Legal qualification is the second step in a sequence, not the last. Financial reporting treatment and tax characterisation both follow from it — and neither can be resolved until the legal position is clear. A structure whose legal nature is ambiguous will produce ambiguous accounting and contested tax outcomes. The sequence runs in one direction only: economic exposure first, legal qualification second, and reporting and tax thereafter. Reversing it, or skipping steps, is where most analytical errors originate.
For the practitioner structuring cross-border security, the lesson is consistent: governing law clauses solve the contractual question, not the in rem question. The lex situs of each asset class determines whether a security interest is perfected, prioritised, and enforceable against third parties and insolvency officeholders in the jurisdiction where it matters. Local counsel, local perfection steps, and local enforcement mechanics remain irreplaceable — regardless of which system's elegance you prefer in the abstract.

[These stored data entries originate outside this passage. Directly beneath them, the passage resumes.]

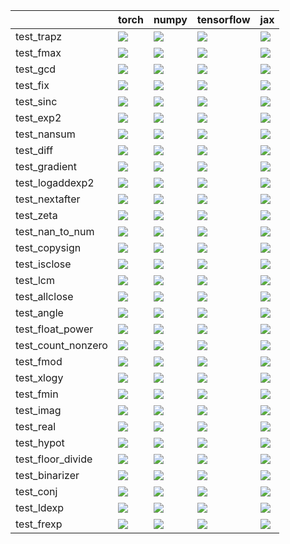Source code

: |                    | torch                                                                                                                                                                              | numpy                                                                                                                                                                                  | tensorflow                                                                                                                                                                             | jax                                                                                                                                                                                |
|:-------------------|:-----------------------------------------------------------------------------------------------------------------------------------------------------------------------------------|:---------------------------------------------------------------------------------------------------------------------------------------------------------------------------------------|:---------------------------------------------------------------------------------------------------------------------------------------------------------------------------------------|:-----------------------------------------------------------------------------------------------------------------------------------------------------------------------------------|
| test_trapz         | <a href="https://github.com/unifyai/ivy/actions/runs/4489187289/jobs/7894713384" rel="noopener noreferrer" target="_blank"><img src=https://img.shields.io/badge/-failure-red></a> | <a href="https://github.com/unifyai/ivy/actions/runs/4464432725/jobs/7840571165" rel="noopener noreferrer" target="_blank"><img src=https://img.shields.io/badge/-failure-red></a>     | <a href="https://github.com/unifyai/ivy/actions/runs/4489187289/jobs/7894713824" rel="noopener noreferrer" target="_blank"><img src=https://img.shields.io/badge/-failure-red></a>     | <a href="null" rel="noopener noreferrer" target="_blank"><img src=https://img.shields.io/badge/-failure-red></a>                                                                   |
| test_fmax          | <a href="https://github.com/unifyai/ivy/actions/runs/4464174575/jobs/7840084932" rel="noopener noreferrer" target="_blank"><img src=https://img.shields.io/badge/-failure-red></a> | <a href="https://github.com/unifyai/ivy/actions/runs/4464174575/jobs/7840084932" rel="noopener noreferrer" target="_blank"><img src=https://img.shields.io/badge/-failure-red></a>     | <a href="https://github.com/unifyai/ivy/actions/runs/4464174575/jobs/7840084932" rel="noopener noreferrer" target="_blank"><img src=https://img.shields.io/badge/-failure-red></a>     | <a href="https://github.com/unifyai/ivy/actions/runs/4489187289/jobs/7894713824" rel="noopener noreferrer" target="_blank"><img src=https://img.shields.io/badge/-failure-red></a> |
| test_gcd           | <a href="https://github.com/unifyai/ivy/actions/runs/4489187289/jobs/7894715058" rel="noopener noreferrer" target="_blank"><img src=https://img.shields.io/badge/-failure-red></a> | <a href="https://github.com/unifyai/ivy/actions/runs/4464174575/jobs/7840084932" rel="noopener noreferrer" target="_blank"><img src=https://img.shields.io/badge/-failure-red></a>     | <a href="https://github.com/unifyai/ivy/actions/runs/4489187289/jobs/7894703853" rel="noopener noreferrer" target="_blank"><img src=https://img.shields.io/badge/-failure-red></a>     | <a href="https://github.com/unifyai/ivy/actions/runs/4489187289/jobs/7894714397" rel="noopener noreferrer" target="_blank"><img src=https://img.shields.io/badge/-failure-red></a> |
| test_fix           | <a href="https://github.com/unifyai/ivy/actions/runs/4464174575/jobs/7840084932" rel="noopener noreferrer" target="_blank"><img src=https://img.shields.io/badge/-failure-red></a> | <a href="https://github.com/unifyai/ivy/actions/runs/4464174575/jobs/7840084932" rel="noopener noreferrer" target="_blank"><img src=https://img.shields.io/badge/-failure-red></a>     | <a href="https://github.com/unifyai/ivy/actions/runs/4489187289/jobs/7894712172" rel="noopener noreferrer" target="_blank"><img src=https://img.shields.io/badge/-failure-red></a>     | <a href="https://github.com/unifyai/ivy/actions/runs/4489187289/jobs/7894712059" rel="noopener noreferrer" target="_blank"><img src=https://img.shields.io/badge/-failure-red></a> |
| test_sinc          | <a href="https://github.com/unifyai/ivy/actions/runs/4489187289/jobs/7894714568" rel="noopener noreferrer" target="_blank"><img src=https://img.shields.io/badge/-failure-red></a> | <a href="https://github.com/unifyai/ivy/actions/runs/4464432725/jobs/7840571165" rel="noopener noreferrer" target="_blank"><img src=https://img.shields.io/badge/-failure-red></a>     | <a href="https://github.com/unifyai/ivy/actions/runs/4489187289/jobs/7894713013" rel="noopener noreferrer" target="_blank"><img src=https://img.shields.io/badge/-failure-red></a>     | <a href="https://github.com/unifyai/ivy/actions/runs/4489187289/jobs/7894714568" rel="noopener noreferrer" target="_blank"><img src=https://img.shields.io/badge/-failure-red></a> |
| test_exp2          | <a href="https://github.com/unifyai/ivy/actions/runs/4489187289/jobs/7894714568" rel="noopener noreferrer" target="_blank"><img src=https://img.shields.io/badge/-failure-red></a> | <a href="https://github.com/unifyai/ivy/actions/runs/4464174575/jobs/7840084932" rel="noopener noreferrer" target="_blank"><img src=https://img.shields.io/badge/-success-success></a> | <a href="https://github.com/unifyai/ivy/actions/runs/4489187289/jobs/7894712828" rel="noopener noreferrer" target="_blank"><img src=https://img.shields.io/badge/-failure-red></a>     | <a href="null" rel="noopener noreferrer" target="_blank"><img src=https://img.shields.io/badge/-failure-red></a>                                                                   |
| test_nansum        | <a href="https://github.com/unifyai/ivy/actions/runs/4489187289/jobs/7894711898" rel="noopener noreferrer" target="_blank"><img src=https://img.shields.io/badge/-failure-red></a> | <a href="null" rel="noopener noreferrer" target="_blank"><img src=https://img.shields.io/badge/-failure-red></a>                                                                       | <a href="https://github.com/unifyai/ivy/actions/runs/4489187289/jobs/7894703200" rel="noopener noreferrer" target="_blank"><img src=https://img.shields.io/badge/-failure-red></a>     | <a href="https://github.com/unifyai/ivy/actions/runs/4489187289/jobs/7894712828" rel="noopener noreferrer" target="_blank"><img src=https://img.shields.io/badge/-failure-red></a> |
| test_diff          | <a href="https://github.com/unifyai/ivy/actions/runs/4489187289/jobs/7894712452" rel="noopener noreferrer" target="_blank"><img src=https://img.shields.io/badge/-failure-red></a> | <a href="https://github.com/unifyai/ivy/actions/runs/4489187289/jobs/7894714717" rel="noopener noreferrer" target="_blank"><img src=https://img.shields.io/badge/-failure-red></a>     | <a href="null" rel="noopener noreferrer" target="_blank"><img src=https://img.shields.io/badge/-failure-red></a>                                                                       | <a href="null" rel="noopener noreferrer" target="_blank"><img src=https://img.shields.io/badge/-success-success></a>                                                               |
| test_gradient      | <a href="https://github.com/unifyai/ivy/actions/runs/4489187289/jobs/7894714027" rel="noopener noreferrer" target="_blank"><img src=https://img.shields.io/badge/-failure-red></a> | <a href="https://github.com/unifyai/ivy/actions/runs/4464174575/jobs/7840084932" rel="noopener noreferrer" target="_blank"><img src=https://img.shields.io/badge/-failure-red></a>     | <a href="https://github.com/unifyai/ivy/actions/runs/4489187289/jobs/7894711733" rel="noopener noreferrer" target="_blank"><img src=https://img.shields.io/badge/-failure-red></a>     | <a href="https://github.com/unifyai/ivy/actions/runs/4464174575/jobs/7840084932" rel="noopener noreferrer" target="_blank"><img src=https://img.shields.io/badge/-failure-red></a> |
| test_logaddexp2    | <a href="null" rel="noopener noreferrer" target="_blank"><img src=https://img.shields.io/badge/-failure-red></a>                                                                   | <a href="https://github.com/unifyai/ivy/actions/runs/4464432725/jobs/7840571165" rel="noopener noreferrer" target="_blank"><img src=https://img.shields.io/badge/-failure-red></a>     | <a href="https://github.com/unifyai/ivy/actions/runs/4464432725/jobs/7840571165" rel="noopener noreferrer" target="_blank"><img src=https://img.shields.io/badge/-success-success></a> | <a href="https://github.com/unifyai/ivy/actions/runs/4489187289/jobs/7894715058" rel="noopener noreferrer" target="_blank"><img src=https://img.shields.io/badge/-failure-red></a> |
| test_nextafter     | <a href="https://github.com/unifyai/ivy/actions/runs/4474192330/jobs/7862393510" rel="noopener noreferrer" target="_blank"><img src=https://img.shields.io/badge/-failure-red></a> | <a href="https://github.com/unifyai/ivy/actions/runs/4464432725/jobs/7840571165" rel="noopener noreferrer" target="_blank"><img src=https://img.shields.io/badge/-failure-red></a>     | <a href="https://github.com/unifyai/ivy/actions/runs/4489187289/jobs/7894709416" rel="noopener noreferrer" target="_blank"><img src=https://img.shields.io/badge/-failure-red></a>     | <a href="https://github.com/unifyai/ivy/actions/runs/4489187289/jobs/7894715058" rel="noopener noreferrer" target="_blank"><img src=https://img.shields.io/badge/-failure-red></a> |
| test_zeta          | <a href="https://github.com/unifyai/ivy/actions/runs/4489187289/jobs/7894712617" rel="noopener noreferrer" target="_blank"><img src=https://img.shields.io/badge/-failure-red></a> | <a href="https://github.com/unifyai/ivy/actions/runs/4464432725/jobs/7840571165" rel="noopener noreferrer" target="_blank"><img src=https://img.shields.io/badge/-failure-red></a>     | <a href="https://github.com/unifyai/ivy/actions/runs/4489187289/jobs/7894712059" rel="noopener noreferrer" target="_blank"><img src=https://img.shields.io/badge/-failure-red></a>     | <a href="https://github.com/unifyai/ivy/actions/runs/4489187289/jobs/7894714228" rel="noopener noreferrer" target="_blank"><img src=https://img.shields.io/badge/-failure-red></a> |
| test_nan_to_num    | <a href="https://github.com/unifyai/ivy/actions/runs/4489187289/jobs/7894714397" rel="noopener noreferrer" target="_blank"><img src=https://img.shields.io/badge/-failure-red></a> | <a href="https://github.com/unifyai/ivy/actions/runs/4464432725/jobs/7840571165" rel="noopener noreferrer" target="_blank"><img src=https://img.shields.io/badge/-failure-red></a>     | <a href="https://github.com/unifyai/ivy/actions/runs/4489187289/jobs/7894714027" rel="noopener noreferrer" target="_blank"><img src=https://img.shields.io/badge/-failure-red></a>     | <a href="https://github.com/unifyai/ivy/actions/runs/4489187289/jobs/7894712172" rel="noopener noreferrer" target="_blank"><img src=https://img.shields.io/badge/-failure-red></a> |
| test_copysign      | <a href="https://github.com/unifyai/ivy/actions/runs/4489187289/jobs/7894712617" rel="noopener noreferrer" target="_blank"><img src=https://img.shields.io/badge/-failure-red></a> | <a href="https://github.com/unifyai/ivy/actions/runs/4464174575/jobs/7840084932" rel="noopener noreferrer" target="_blank"><img src=https://img.shields.io/badge/-failure-red></a>     | <a href="https://github.com/unifyai/ivy/actions/runs/4464174575/jobs/7840084932" rel="noopener noreferrer" target="_blank"><img src=https://img.shields.io/badge/-failure-red></a>     | <a href="https://github.com/unifyai/ivy/actions/runs/4489187289/jobs/7894714397" rel="noopener noreferrer" target="_blank"><img src=https://img.shields.io/badge/-failure-red></a> |
| test_isclose       | <a href="https://github.com/unifyai/ivy/actions/runs/4489187289/jobs/7894713013" rel="noopener noreferrer" target="_blank"><img src=https://img.shields.io/badge/-failure-red></a> | <a href="https://github.com/unifyai/ivy/actions/runs/4489187289/jobs/7894713384" rel="noopener noreferrer" target="_blank"><img src=https://img.shields.io/badge/-success-success></a> | <a href="https://github.com/unifyai/ivy/actions/runs/4464174575/jobs/7840084932" rel="noopener noreferrer" target="_blank"><img src=https://img.shields.io/badge/-failure-red></a>     | <a href="https://github.com/unifyai/ivy/actions/runs/4489187289/jobs/7894709416" rel="noopener noreferrer" target="_blank"><img src=https://img.shields.io/badge/-failure-red></a> |
| test_lcm           | <a href="https://github.com/unifyai/ivy/actions/runs/4464432725/jobs/7840571165" rel="noopener noreferrer" target="_blank"><img src=https://img.shields.io/badge/-failure-red></a> | <a href="https://github.com/unifyai/ivy/actions/runs/4489187289/jobs/7894711898" rel="noopener noreferrer" target="_blank"><img src=https://img.shields.io/badge/-failure-red></a>     | <a href="https://github.com/unifyai/ivy/actions/runs/4464432725/jobs/7840571165" rel="noopener noreferrer" target="_blank"><img src=https://img.shields.io/badge/-failure-red></a>     | <a href="https://github.com/unifyai/ivy/actions/runs/4489187289/jobs/7894714568" rel="noopener noreferrer" target="_blank"><img src=https://img.shields.io/badge/-failure-red></a> |
| test_allclose      | <a href="https://github.com/unifyai/ivy/actions/runs/4489187289/jobs/7894712452" rel="noopener noreferrer" target="_blank"><img src=https://img.shields.io/badge/-failure-red></a> | <a href="https://github.com/unifyai/ivy/actions/runs/4489187289/jobs/7894703200" rel="noopener noreferrer" target="_blank"><img src=https://img.shields.io/badge/-failure-red></a>     | <a href="https://github.com/unifyai/ivy/actions/runs/4489187289/jobs/7894712172" rel="noopener noreferrer" target="_blank"><img src=https://img.shields.io/badge/-failure-red></a>     | <a href="https://github.com/unifyai/ivy/actions/runs/4464174575/jobs/7840084932" rel="noopener noreferrer" target="_blank"><img src=https://img.shields.io/badge/-failure-red></a> |
| test_angle         | <a href="https://github.com/unifyai/ivy/actions/runs/4489187289/jobs/7894712617" rel="noopener noreferrer" target="_blank"><img src=https://img.shields.io/badge/-failure-red></a> | <a href="https://github.com/unifyai/ivy/actions/runs/4489187289/jobs/7894713623" rel="noopener noreferrer" target="_blank"><img src=https://img.shields.io/badge/-failure-red></a>     | <a href="https://github.com/unifyai/ivy/actions/runs/4489187289/jobs/7894713013" rel="noopener noreferrer" target="_blank"><img src=https://img.shields.io/badge/-failure-red></a>     | <a href="https://github.com/unifyai/ivy/actions/runs/4464174575/jobs/7840084932" rel="noopener noreferrer" target="_blank"><img src=https://img.shields.io/badge/-failure-red></a> |
| test_float_power   | <a href="null" rel="noopener noreferrer" target="_blank"><img src=https://img.shields.io/badge/-success-success></a>                                                               | <a href="https://github.com/unifyai/ivy/actions/runs/4489187289/jobs/7894714397" rel="noopener noreferrer" target="_blank"><img src=https://img.shields.io/badge/-failure-red></a>     | <a href="https://github.com/unifyai/ivy/actions/runs/4489187289/jobs/7894711898" rel="noopener noreferrer" target="_blank"><img src=https://img.shields.io/badge/-failure-red></a>     | <a href="https://github.com/unifyai/ivy/actions/runs/4464174575/jobs/7840084932" rel="noopener noreferrer" target="_blank"><img src=https://img.shields.io/badge/-failure-red></a> |
| test_count_nonzero | <a href="https://github.com/unifyai/ivy/actions/runs/4478730089/jobs/7871864581" rel="noopener noreferrer" target="_blank"><img src=https://img.shields.io/badge/-failure-red></a> | <a href="https://github.com/unifyai/ivy/actions/runs/4464174575/jobs/7840084932" rel="noopener noreferrer" target="_blank"><img src=https://img.shields.io/badge/-failure-red></a>     | <a href="null" rel="noopener noreferrer" target="_blank"><img src=https://img.shields.io/badge/-failure-red></a>                                                                       | <a href="https://github.com/unifyai/ivy/actions/runs/4489187289/jobs/7894712172" rel="noopener noreferrer" target="_blank"><img src=https://img.shields.io/badge/-failure-red></a> |
| test_fmod          | <a href="null" rel="noopener noreferrer" target="_blank"><img src=https://img.shields.io/badge/-failure-red></a>                                                                   | <a href="https://github.com/unifyai/ivy/actions/runs/4489187289/jobs/7894712828" rel="noopener noreferrer" target="_blank"><img src=https://img.shields.io/badge/-failure-red></a>     | <a href="https://github.com/unifyai/ivy/actions/runs/4489187289/jobs/7894704722" rel="noopener noreferrer" target="_blank"><img src=https://img.shields.io/badge/-failure-red></a>     | <a href="https://github.com/unifyai/ivy/actions/runs/4489187289/jobs/7894715445" rel="noopener noreferrer" target="_blank"><img src=https://img.shields.io/badge/-failure-red></a> |
| test_xlogy         | <a href="https://github.com/unifyai/ivy/actions/runs/4489187289/jobs/7894715058" rel="noopener noreferrer" target="_blank"><img src=https://img.shields.io/badge/-failure-red></a> | <a href="https://github.com/unifyai/ivy/actions/runs/4464432725/jobs/7840571165" rel="noopener noreferrer" target="_blank"><img src=https://img.shields.io/badge/-failure-red></a>     | <a href="https://github.com/unifyai/ivy/actions/runs/4489187289/jobs/7894713623" rel="noopener noreferrer" target="_blank"><img src=https://img.shields.io/badge/-failure-red></a>     | <a href="https://github.com/unifyai/ivy/actions/runs/4474192330/jobs/7862393510" rel="noopener noreferrer" target="_blank"><img src=https://img.shields.io/badge/-failure-red></a> |
| test_fmin          | <a href="https://github.com/unifyai/ivy/actions/runs/4464174575/jobs/7840084932" rel="noopener noreferrer" target="_blank"><img src=https://img.shields.io/badge/-failure-red></a> | <a href="https://github.com/unifyai/ivy/actions/runs/4464174575/jobs/7840084932" rel="noopener noreferrer" target="_blank"><img src=https://img.shields.io/badge/-failure-red></a>     | <a href="https://github.com/unifyai/ivy/actions/runs/4464174575/jobs/7840084932" rel="noopener noreferrer" target="_blank"><img src=https://img.shields.io/badge/-failure-red></a>     | <a href="https://github.com/unifyai/ivy/actions/runs/4489187289/jobs/7894713623" rel="noopener noreferrer" target="_blank"><img src=https://img.shields.io/badge/-failure-red></a> |
| test_imag          | <a href="https://github.com/unifyai/ivy/actions/runs/4464174575/jobs/7840084932" rel="noopener noreferrer" target="_blank"><img src=https://img.shields.io/badge/-failure-red></a> | <a href="https://github.com/unifyai/ivy/actions/runs/4464174575/jobs/7840084932" rel="noopener noreferrer" target="_blank"><img src=https://img.shields.io/badge/-failure-red></a>     | <a href="https://github.com/unifyai/ivy/actions/runs/4464174575/jobs/7840084932" rel="noopener noreferrer" target="_blank"><img src=https://img.shields.io/badge/-failure-red></a>     | <a href="https://github.com/unifyai/ivy/actions/runs/4464174575/jobs/7840084932" rel="noopener noreferrer" target="_blank"><img src=https://img.shields.io/badge/-failure-red></a> |
| test_real          | <a href="https://github.com/unifyai/ivy/actions/runs/4489187289/jobs/7894713824" rel="noopener noreferrer" target="_blank"><img src=https://img.shields.io/badge/-failure-red></a> | <a href="https://github.com/unifyai/ivy/actions/runs/4464432725/jobs/7840571165" rel="noopener noreferrer" target="_blank"><img src=https://img.shields.io/badge/-failure-red></a>     | <a href="https://github.com/unifyai/ivy/actions/runs/4474192330/jobs/7862393510" rel="noopener noreferrer" target="_blank"><img src=https://img.shields.io/badge/-failure-red></a>     | <a href="https://github.com/unifyai/ivy/actions/runs/4464432725/jobs/7840571165" rel="noopener noreferrer" target="_blank"><img src=https://img.shields.io/badge/-failure-red></a> |
| test_hypot         | <a href="https://github.com/unifyai/ivy/actions/runs/4464174575/jobs/7840084932" rel="noopener noreferrer" target="_blank"><img src=https://img.shields.io/badge/-failure-red></a> | <a href="https://github.com/unifyai/ivy/actions/runs/4489187289/jobs/7894712617" rel="noopener noreferrer" target="_blank"><img src=https://img.shields.io/badge/-failure-red></a>     | <a href="https://github.com/unifyai/ivy/actions/runs/4489187289/jobs/7894711898" rel="noopener noreferrer" target="_blank"><img src=https://img.shields.io/badge/-failure-red></a>     | <a href="https://github.com/unifyai/ivy/actions/runs/4464174575/jobs/7840084932" rel="noopener noreferrer" target="_blank"><img src=https://img.shields.io/badge/-failure-red></a> |
| test_floor_divide  | <a href="https://github.com/unifyai/ivy/actions/runs/4112931874/jobs/7098450482" rel="noopener noreferrer" target="_blank"><img src=https://img.shields.io/badge/-failure-red></a> | <a href="https://github.com/unifyai/ivy/actions/runs/4112931874/jobs/7098450482" rel="noopener noreferrer" target="_blank"><img src=https://img.shields.io/badge/-failure-red></a>     | <a href="https://github.com/unifyai/ivy/actions/runs/4112931874/jobs/7098450482" rel="noopener noreferrer" target="_blank"><img src=https://img.shields.io/badge/-failure-red></a>     | <a href="https://github.com/unifyai/ivy/actions/runs/4112931874/jobs/7098450482" rel="noopener noreferrer" target="_blank"><img src=https://img.shields.io/badge/-failure-red></a> |
| test_binarizer     | <a href="https://github.com/unifyai/ivy/actions/runs/4489187289/jobs/7894711898" rel="noopener noreferrer" target="_blank"><img src=https://img.shields.io/badge/-failure-red></a> | <a href="https://github.com/unifyai/ivy/actions/runs/4464174575/jobs/7840084932" rel="noopener noreferrer" target="_blank"><img src=https://img.shields.io/badge/-success-success></a> | <a href="https://github.com/unifyai/ivy/actions/runs/4489187289/jobs/7894711733" rel="noopener noreferrer" target="_blank"><img src=https://img.shields.io/badge/-failure-red></a>     | <a href="null" rel="noopener noreferrer" target="_blank"><img src=https://img.shields.io/badge/-failure-red></a>                                                                   |
| test_conj          | <a href="https://github.com/unifyai/ivy/actions/runs/4464174575/jobs/7840084932" rel="noopener noreferrer" target="_blank"><img src=https://img.shields.io/badge/-failure-red></a> | <a href="https://github.com/unifyai/ivy/actions/runs/4489187289/jobs/7894715058" rel="noopener noreferrer" target="_blank"><img src=https://img.shields.io/badge/-failure-red></a>     | <a href="https://github.com/unifyai/ivy/actions/runs/4489187289/jobs/7894715239" rel="noopener noreferrer" target="_blank"><img src=https://img.shields.io/badge/-failure-red></a>     | <a href="https://github.com/unifyai/ivy/actions/runs/4489187289/jobs/7894711898" rel="noopener noreferrer" target="_blank"><img src=https://img.shields.io/badge/-failure-red></a> |
| test_ldexp         | <a href="https://github.com/unifyai/ivy/actions/runs/4489187289/jobs/7894714228" rel="noopener noreferrer" target="_blank"><img src=https://img.shields.io/badge/-failure-red></a> | <a href="https://github.com/unifyai/ivy/actions/runs/4464432725/jobs/7840571165" rel="noopener noreferrer" target="_blank"><img src=https://img.shields.io/badge/-failure-red></a>     | <a href="https://github.com/unifyai/ivy/actions/runs/4489187289/jobs/7894711733" rel="noopener noreferrer" target="_blank"><img src=https://img.shields.io/badge/-failure-red></a>     | <a href="https://github.com/unifyai/ivy/actions/runs/4489187289/jobs/7894714717" rel="noopener noreferrer" target="_blank"><img src=https://img.shields.io/badge/-failure-red></a> |
| test_frexp         | <a href="https://github.com/unifyai/ivy/actions/runs/4489187289/jobs/7894714717" rel="noopener noreferrer" target="_blank"><img src=https://img.shields.io/badge/-failure-red></a> | <a href="https://github.com/unifyai/ivy/actions/runs/4464174575/jobs/7840084932" rel="noopener noreferrer" target="_blank"><img src=https://img.shields.io/badge/-failure-red></a>     | <a href="null" rel="noopener noreferrer" target="_blank"><img src=https://img.shields.io/badge/-failure-red></a>                                                                       | <a href="https://github.com/unifyai/ivy/actions/runs/4489187289/jobs/7894703200" rel="noopener noreferrer" target="_blank"><img src=https://img.shields.io/badge/-failure-red></a> |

Singapore's PPSA adoption is the most consequential shift in Asian secured transactions law since Hong Kong adopted the English floating charge in the nineteenth century — and Hong Kong has not yet followed.
This article represents the analytical views of the author in a personal capacity and is intended for informational purposes only. It does not constitute legal, regulatory, or investment advice and should not be relied upon as such. Readers should seek independent professional advice before acting on any matter discussed herein.